• **DIRECTIONS FOR THIS TASK**: In the material below, pictures must be dropped. Repeat exactly, and only, the lines from the line with "their teachers with" to the line with "1. [学习网站 B 站福利再次免费送（不止大会员！）](https://www.v2ex.com/t/883191)", both ends included.

• **AVAILABLE RECORDS**:

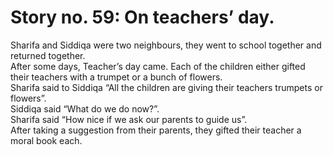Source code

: Story no. 59: On teachers’ day.
===============================

Sharifa and Siddiqa were two neighbours, they went to school together
and returned together.  
 After some days, Teacher’s day came. Each of the children either gifted
their teachers with a trumpet or a bunch of flowers.  
 Sharifa said to Siddiqa “All the children are giving their teachers
trumpets or flowers”.  
 Siddiqa said “What do we do now?”.  
 Sharifa said “How nice if we ask our parents to guide us”.  
 After taking a suggestion from their parents, they gifted their teacher
a moral book each.


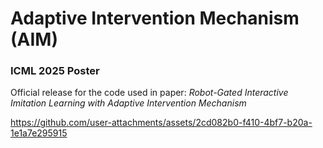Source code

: # Adaptive Intervention Mechanism (AIM)

<h3><b>ICML 2025 Poster</b></h3>

Official release for the code used in paper: *Robot-Gated Interactive Imitation Learning with Adaptive Intervention Mechanism*

https://github.com/user-attachments/assets/2cd082b0-f410-4bf7-b20a-1e1a7e295915
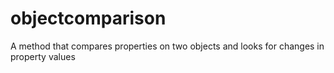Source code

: # objectcomparison
A method that compares properties on two objects and looks for changes in property values
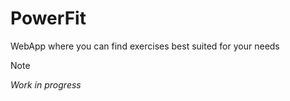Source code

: # PowerFit
WebApp where you can find exercises best suited for your needs

Note 

 *Work in progress*
  
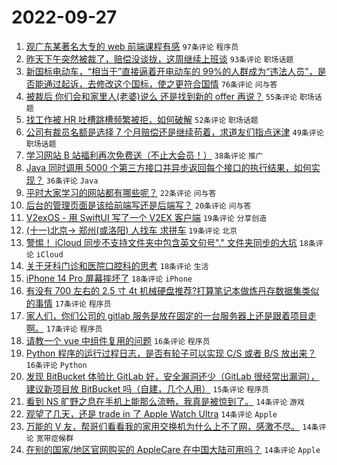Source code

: # 2022-09-27

1. [观广东某著名大专的 web 前端课程有感](https://www.v2ex.com/t/883258) `97条评论` `程序员`
1. [昨天下午突然被裁了，赔偿没谈拢，这周继续上班谈](https://www.v2ex.com/t/883173) `93条评论` `职场话题`
1. [新国标电动车，“相当于”直接逼着开电动车的 99%的人群成为“违法人员”，是否能通过起诉，去修改这个国标，使之更符合国情](https://www.v2ex.com/t/883278) `76条评论` `问与答`
1. [被裁后 你们会和家里人(老婆)说么 还是找到新的 offer 再说？](https://www.v2ex.com/t/883220) `55条评论` `职场话题`
1. [找工作被 HR 吐槽跳槽频繁被拒，如何破解](https://www.v2ex.com/t/883180) `52条评论` `职场话题`
1. [公司有裁员名额是选择 7 个月赔偿还是继续苟着，求道友们指点迷津](https://www.v2ex.com/t/883176) `49条评论` `职场话题`
1. [学习网站 B 站福利再次免费送（不止大会员！）](https://www.v2ex.com/t/883191) `38条评论` `推广`
1. [Java 同时调用 5000 个第三方接口并异步返回每个接口的执行结果，如何实现？](https://www.v2ex.com/t/883302) `36条评论` `Java`
1. [平时大家学习的网站都有哪些呢？](https://www.v2ex.com/t/883213) `22条评论` `问与答`
1. [后台的管理页面是该给前端写还是后端写？](https://www.v2ex.com/t/883311) `20条评论` `问与答`
1. [V2exOS - 用 SwiftUI 写了一个 V2EX 客户端](https://www.v2ex.com/t/883252) `19条评论` `分享创造`
1. [(十一)北京→ 郑州(或洛阳) 人找车 求拼车](https://www.v2ex.com/t/883204) `19条评论` `北京`
1. [警惕！ iCloud 同步不支持文件夹中包含英文句号"." 文件夹同步的大坑](https://www.v2ex.com/t/883303) `18条评论` `iCloud`
1. [关于牙科门诊和医院口腔科的思考](https://www.v2ex.com/t/883241) `18条评论` `生活`
1. [iPhone 14 Pro 屏幕摔坏了](https://www.v2ex.com/t/883186) `18条评论` `iPhone`
1. [有没有 700 左右的 2.5 寸 4t 机械硬盘推荐?打算笔记本做炼丹存数据集类似的事情](https://www.v2ex.com/t/883280) `17条评论` `程序员`
1. [家人们，你们公司的 gitlab 服务是放在固定的一台服务器上还是跟着项目走啊。](https://www.v2ex.com/t/883222) `17条评论` `程序员`
1. [请教一个 vue 中组件复用的问题](https://www.v2ex.com/t/883320) `16条评论` `程序员`
1. [Python 程序的运行过程日志，是否有轮子可以实现 C/S 或者 B/S 放出来？](https://www.v2ex.com/t/883214) `16条评论` `Python`
1. [发现 BitBucket 体验比 GitLab 好，安全漏洞还少（GitLab 很经常出漏洞），建议新项目放 BitBucket 吗（自建，几个人用）](https://www.v2ex.com/t/883322) `15条评论` `程序员`
1. [看到 NS 旷野之息在手机上能那么流畅，我真是被惊到了。](https://www.v2ex.com/t/883339) `14条评论` `游戏`
1. [观望了几天，还是 trade in 了 Apple Watch Ultra](https://www.v2ex.com/t/883270) `14条评论` `Apple`
1. [万能的 V 友，帮哥们看看我的家用交换机为什么上不了网，感激不尽。](https://www.v2ex.com/t/883207) `14条评论` `宽带症候群`
1. [在别的国家/地区官网购买的 AppleCare 在中国大陆可用吗？](https://www.v2ex.com/t/883177) `14条评论` `Apple`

• **EXERCISE ANSWER**:
their teachers with a trumpet or a bunch of flowers.  
 Sharifa said to Siddiqa “All the children are giving their teachers
trumpets or flowers”.  
 Siddiqa said “What do we do now?”.  
 Sharifa said “How nice if we ask our parents to guide us”.  
 After taking a suggestion from their parents, they gifted their teacher
a moral book each.


Source code

: # Adaptive Intervention Mechanism (AIM)

<h3><b>ICML 2025 Poster</b></h3>

Official release for the code used in paper: *Robot-Gated Interactive Imitation Learning with Adaptive Intervention Mechanism*

https://github.com/user-attachments/assets/2cd082b0-f410-4bf7-b20a-1e1a7e295915
Source code

: # objectcomparison
A method that compares properties on two objects and looks for changes in property values
Source code

: # PowerFit
WebApp where you can find exercises best suited for your needs

Note 

 *Work in progress*
  
Source code

: # 2022-09-27

1. [观广东某著名大专的 web 前端课程有感](https://www.v2ex.com/t/883258) `97条评论` `程序员`
1. [昨天下午突然被裁了，赔偿没谈拢，这周继续上班谈](https://www.v2ex.com/t/883173) `93条评论` `职场话题`
1. [新国标电动车，“相当于”直接逼着开电动车的 99%的人群成为“违法人员”，是否能通过起诉，去修改这个国标，使之更符合国情](https://www.v2ex.com/t/883278) `76条评论` `问与答`
1. [被裁后 你们会和家里人(老婆)说么 还是找到新的 offer 再说？](https://www.v2ex.com/t/883220) `55条评论` `职场话题`
1. [找工作被 HR 吐槽跳槽频繁被拒，如何破解](https://www.v2ex.com/t/883180) `52条评论` `职场话题`
1. [公司有裁员名额是选择 7 个月赔偿还是继续苟着，求道友们指点迷津](https://www.v2ex.com/t/883176) `49条评论` `职场话题`
1. [学习网站 B 站福利再次免费送（不止大会员！）](https://www.v2ex.com/t/883191) `38条评论` `推广`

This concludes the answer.